§ MATERIAL SUPPLIED:

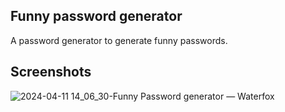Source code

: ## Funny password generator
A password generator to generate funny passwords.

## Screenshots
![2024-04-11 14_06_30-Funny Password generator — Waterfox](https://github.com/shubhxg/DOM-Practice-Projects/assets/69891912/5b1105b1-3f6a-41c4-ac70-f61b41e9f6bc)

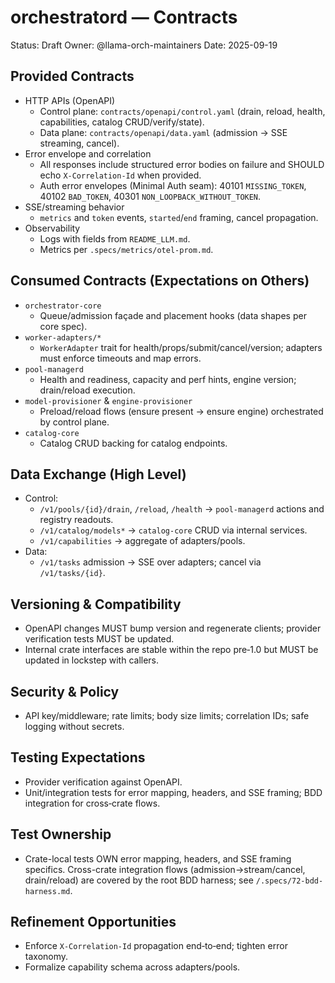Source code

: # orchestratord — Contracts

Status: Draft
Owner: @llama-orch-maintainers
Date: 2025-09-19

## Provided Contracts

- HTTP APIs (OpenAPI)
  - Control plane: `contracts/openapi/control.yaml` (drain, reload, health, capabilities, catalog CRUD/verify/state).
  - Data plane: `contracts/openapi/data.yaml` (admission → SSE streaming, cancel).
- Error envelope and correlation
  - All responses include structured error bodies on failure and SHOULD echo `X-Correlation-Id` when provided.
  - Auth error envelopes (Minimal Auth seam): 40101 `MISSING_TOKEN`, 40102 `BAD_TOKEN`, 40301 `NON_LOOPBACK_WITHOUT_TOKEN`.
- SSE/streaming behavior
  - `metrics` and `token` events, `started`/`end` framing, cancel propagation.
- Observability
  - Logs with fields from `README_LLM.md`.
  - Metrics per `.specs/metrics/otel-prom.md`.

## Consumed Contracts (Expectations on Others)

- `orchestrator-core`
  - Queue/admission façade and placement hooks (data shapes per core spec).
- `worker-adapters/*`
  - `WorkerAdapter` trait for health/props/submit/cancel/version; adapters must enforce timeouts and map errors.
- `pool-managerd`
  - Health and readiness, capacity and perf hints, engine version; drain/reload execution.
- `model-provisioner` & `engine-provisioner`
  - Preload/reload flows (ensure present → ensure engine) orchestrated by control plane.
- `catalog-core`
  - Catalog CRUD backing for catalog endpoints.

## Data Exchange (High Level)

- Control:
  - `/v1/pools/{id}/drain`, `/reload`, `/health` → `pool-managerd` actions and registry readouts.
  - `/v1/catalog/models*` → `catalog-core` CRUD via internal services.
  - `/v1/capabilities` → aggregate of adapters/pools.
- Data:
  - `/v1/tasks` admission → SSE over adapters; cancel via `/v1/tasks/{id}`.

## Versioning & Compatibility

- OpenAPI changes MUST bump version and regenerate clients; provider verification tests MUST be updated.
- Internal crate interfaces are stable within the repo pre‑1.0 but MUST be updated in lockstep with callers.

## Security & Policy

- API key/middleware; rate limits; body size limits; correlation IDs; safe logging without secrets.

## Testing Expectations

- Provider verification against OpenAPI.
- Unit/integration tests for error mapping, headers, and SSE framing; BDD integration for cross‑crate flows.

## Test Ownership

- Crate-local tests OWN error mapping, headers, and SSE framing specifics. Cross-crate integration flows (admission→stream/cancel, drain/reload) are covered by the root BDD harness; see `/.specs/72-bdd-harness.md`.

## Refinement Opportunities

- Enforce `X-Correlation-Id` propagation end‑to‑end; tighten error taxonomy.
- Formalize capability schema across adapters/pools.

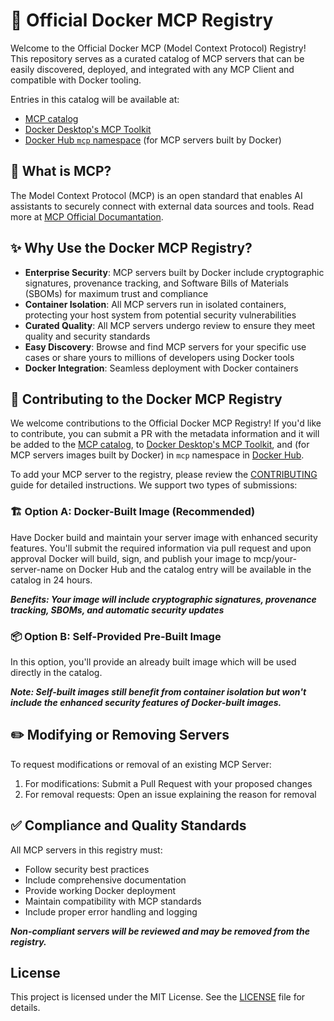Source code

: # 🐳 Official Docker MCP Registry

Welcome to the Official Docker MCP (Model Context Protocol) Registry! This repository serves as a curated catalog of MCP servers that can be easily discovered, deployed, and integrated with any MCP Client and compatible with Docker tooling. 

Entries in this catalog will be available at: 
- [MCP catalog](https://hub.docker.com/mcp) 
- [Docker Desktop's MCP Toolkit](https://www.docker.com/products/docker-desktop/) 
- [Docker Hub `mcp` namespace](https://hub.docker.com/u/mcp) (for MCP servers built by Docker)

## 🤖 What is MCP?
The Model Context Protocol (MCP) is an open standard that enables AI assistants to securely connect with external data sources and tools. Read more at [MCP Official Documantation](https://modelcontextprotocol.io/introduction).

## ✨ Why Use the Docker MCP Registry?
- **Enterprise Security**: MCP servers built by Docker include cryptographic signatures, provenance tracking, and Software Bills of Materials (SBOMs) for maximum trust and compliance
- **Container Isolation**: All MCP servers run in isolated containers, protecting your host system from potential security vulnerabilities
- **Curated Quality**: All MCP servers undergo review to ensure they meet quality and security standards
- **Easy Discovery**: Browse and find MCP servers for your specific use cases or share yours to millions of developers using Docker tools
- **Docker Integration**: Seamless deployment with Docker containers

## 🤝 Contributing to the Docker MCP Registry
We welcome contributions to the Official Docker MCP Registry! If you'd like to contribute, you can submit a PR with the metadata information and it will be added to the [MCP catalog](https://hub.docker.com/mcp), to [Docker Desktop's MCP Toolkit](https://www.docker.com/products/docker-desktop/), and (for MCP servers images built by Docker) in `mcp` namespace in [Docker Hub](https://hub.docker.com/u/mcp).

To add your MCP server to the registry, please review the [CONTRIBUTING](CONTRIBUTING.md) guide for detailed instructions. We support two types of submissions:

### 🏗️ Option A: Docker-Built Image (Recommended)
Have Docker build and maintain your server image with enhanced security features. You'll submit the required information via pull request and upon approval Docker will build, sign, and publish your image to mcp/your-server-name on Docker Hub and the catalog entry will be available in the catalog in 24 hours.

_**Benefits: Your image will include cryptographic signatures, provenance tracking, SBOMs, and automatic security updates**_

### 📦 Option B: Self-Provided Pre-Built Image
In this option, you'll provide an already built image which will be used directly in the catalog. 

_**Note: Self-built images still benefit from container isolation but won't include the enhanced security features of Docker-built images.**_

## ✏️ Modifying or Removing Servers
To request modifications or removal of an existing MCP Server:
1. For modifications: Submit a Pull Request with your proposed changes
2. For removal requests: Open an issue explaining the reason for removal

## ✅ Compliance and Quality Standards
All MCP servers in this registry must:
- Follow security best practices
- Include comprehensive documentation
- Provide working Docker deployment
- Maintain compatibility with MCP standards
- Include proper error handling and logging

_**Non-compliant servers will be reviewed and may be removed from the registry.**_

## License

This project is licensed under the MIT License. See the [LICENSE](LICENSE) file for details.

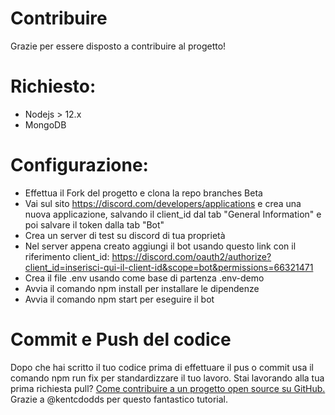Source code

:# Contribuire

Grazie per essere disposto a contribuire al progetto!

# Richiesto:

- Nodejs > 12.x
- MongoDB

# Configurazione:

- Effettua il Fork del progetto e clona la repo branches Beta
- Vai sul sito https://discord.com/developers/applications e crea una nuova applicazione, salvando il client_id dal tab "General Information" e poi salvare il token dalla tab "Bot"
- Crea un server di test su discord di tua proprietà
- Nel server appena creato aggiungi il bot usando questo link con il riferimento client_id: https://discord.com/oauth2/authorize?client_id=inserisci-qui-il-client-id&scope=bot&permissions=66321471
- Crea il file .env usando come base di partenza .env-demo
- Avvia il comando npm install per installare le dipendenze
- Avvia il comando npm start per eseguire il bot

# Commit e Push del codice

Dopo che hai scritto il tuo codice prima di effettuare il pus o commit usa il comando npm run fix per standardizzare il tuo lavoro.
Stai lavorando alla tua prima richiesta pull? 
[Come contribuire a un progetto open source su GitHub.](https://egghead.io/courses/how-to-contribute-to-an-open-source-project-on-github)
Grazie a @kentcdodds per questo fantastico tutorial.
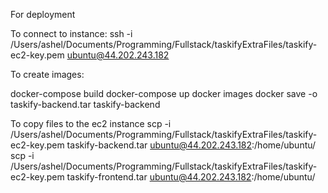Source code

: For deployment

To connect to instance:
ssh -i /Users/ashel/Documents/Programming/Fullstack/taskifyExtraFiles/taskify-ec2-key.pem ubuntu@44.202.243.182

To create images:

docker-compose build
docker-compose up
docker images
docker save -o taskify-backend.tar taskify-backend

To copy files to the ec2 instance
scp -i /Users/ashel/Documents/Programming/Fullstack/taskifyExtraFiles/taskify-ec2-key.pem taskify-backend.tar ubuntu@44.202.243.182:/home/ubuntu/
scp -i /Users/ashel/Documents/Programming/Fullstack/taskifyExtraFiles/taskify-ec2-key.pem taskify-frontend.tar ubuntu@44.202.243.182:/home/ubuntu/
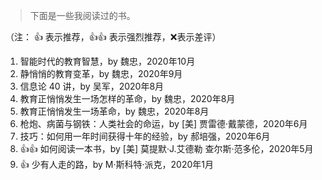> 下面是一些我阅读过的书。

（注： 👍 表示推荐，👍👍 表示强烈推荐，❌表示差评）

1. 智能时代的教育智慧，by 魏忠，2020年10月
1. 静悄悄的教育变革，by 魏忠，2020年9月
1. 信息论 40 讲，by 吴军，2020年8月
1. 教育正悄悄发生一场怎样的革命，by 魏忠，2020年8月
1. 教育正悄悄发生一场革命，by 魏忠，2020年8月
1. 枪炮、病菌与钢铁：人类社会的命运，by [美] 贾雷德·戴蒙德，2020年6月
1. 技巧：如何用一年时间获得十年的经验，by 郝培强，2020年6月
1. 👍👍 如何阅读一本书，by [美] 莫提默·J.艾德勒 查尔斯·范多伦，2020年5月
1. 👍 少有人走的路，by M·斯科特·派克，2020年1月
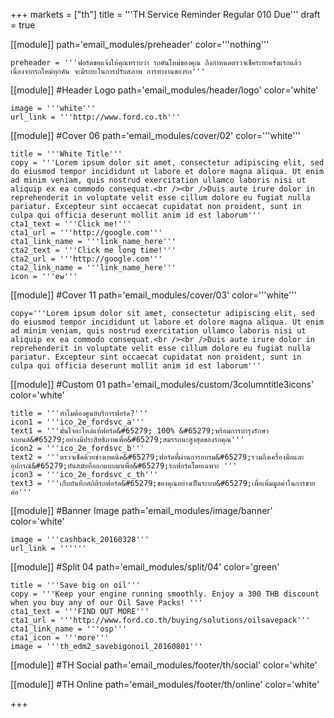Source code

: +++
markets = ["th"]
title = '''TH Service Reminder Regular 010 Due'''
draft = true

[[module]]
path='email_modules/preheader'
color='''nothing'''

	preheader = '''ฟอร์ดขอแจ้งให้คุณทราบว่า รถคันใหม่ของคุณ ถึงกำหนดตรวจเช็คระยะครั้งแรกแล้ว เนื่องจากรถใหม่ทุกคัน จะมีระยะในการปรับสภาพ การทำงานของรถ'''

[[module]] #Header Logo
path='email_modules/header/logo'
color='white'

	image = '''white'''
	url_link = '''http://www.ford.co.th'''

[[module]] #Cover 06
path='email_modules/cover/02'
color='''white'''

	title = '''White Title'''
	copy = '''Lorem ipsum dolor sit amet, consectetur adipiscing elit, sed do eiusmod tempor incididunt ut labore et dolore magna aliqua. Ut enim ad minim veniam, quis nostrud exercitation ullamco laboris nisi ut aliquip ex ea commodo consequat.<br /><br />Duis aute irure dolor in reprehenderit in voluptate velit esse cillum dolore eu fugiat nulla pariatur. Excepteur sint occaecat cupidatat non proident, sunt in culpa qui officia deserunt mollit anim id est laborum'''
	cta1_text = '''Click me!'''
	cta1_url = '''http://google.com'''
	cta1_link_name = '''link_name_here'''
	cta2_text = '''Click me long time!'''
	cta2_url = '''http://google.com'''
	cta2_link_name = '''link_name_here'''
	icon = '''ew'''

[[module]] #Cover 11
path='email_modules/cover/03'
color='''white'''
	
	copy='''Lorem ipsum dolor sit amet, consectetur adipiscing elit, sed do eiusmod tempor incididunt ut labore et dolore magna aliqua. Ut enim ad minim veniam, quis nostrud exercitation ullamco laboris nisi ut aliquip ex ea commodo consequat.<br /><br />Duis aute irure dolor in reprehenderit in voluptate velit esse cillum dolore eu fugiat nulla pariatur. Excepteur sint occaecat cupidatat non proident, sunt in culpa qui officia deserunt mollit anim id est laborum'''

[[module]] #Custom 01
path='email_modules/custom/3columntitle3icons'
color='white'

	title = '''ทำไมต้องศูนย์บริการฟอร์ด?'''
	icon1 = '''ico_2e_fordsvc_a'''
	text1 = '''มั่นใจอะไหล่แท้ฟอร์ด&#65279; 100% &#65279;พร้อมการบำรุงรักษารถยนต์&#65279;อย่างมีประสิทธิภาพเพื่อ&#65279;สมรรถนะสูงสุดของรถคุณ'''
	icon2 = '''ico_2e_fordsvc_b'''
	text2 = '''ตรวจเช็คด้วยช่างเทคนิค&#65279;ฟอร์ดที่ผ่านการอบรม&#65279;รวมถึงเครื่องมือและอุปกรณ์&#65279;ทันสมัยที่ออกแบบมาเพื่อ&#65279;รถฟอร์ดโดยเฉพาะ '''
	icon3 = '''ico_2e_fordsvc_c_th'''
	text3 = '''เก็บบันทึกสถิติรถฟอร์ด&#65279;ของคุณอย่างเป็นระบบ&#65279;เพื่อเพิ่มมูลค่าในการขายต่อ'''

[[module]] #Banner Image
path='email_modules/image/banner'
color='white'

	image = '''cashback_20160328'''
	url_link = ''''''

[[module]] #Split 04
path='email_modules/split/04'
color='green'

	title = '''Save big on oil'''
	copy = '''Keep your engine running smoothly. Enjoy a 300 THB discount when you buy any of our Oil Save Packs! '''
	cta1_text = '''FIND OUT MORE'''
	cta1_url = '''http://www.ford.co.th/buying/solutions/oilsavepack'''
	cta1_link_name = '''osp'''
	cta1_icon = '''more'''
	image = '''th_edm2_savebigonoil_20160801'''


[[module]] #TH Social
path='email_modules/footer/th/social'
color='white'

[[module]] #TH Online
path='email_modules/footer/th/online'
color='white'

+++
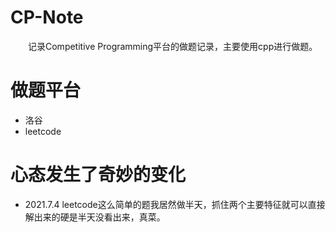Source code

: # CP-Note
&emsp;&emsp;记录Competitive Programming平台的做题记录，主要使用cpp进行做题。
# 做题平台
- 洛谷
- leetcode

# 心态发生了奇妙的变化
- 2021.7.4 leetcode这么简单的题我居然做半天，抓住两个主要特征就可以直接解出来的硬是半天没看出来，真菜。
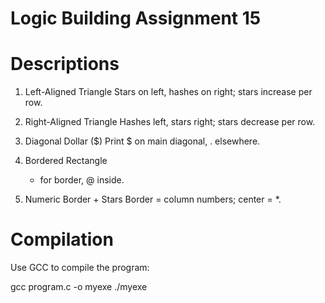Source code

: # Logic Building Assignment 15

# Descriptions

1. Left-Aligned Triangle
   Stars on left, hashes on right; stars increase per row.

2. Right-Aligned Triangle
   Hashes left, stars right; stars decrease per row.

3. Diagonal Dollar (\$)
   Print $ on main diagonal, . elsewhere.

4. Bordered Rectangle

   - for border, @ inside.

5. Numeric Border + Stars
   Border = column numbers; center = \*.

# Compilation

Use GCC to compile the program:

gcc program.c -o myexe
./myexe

§ TASK REQUIREMENTS: Write out each line of the data above exactly, starting at the top and finishing with the line containing "capabilities, catalog CRUD/verify/state)."; omit the pictures.

§ WRITTEN ANSWER:
Source code

: ## Funny password generator
A password generator to generate funny passwords.

## Screenshots
![2024-04-11 14_06_30-Funny Password generator — Waterfox](https://github.com/shubhxg/DOM-Practice-Projects/assets/69891912/5b1105b1-3f6a-41c4-ac70-f61b41e9f6bc)

Source code

: # orchestratord — Contracts

Status: Draft
Owner: @llama-orch-maintainers
Date: 2025-09-19

## Provided Contracts

- HTTP APIs (OpenAPI)
  - Control plane: `contracts/openapi/control.yaml` (drain, reload, health, capabilities, catalog CRUD/verify/state).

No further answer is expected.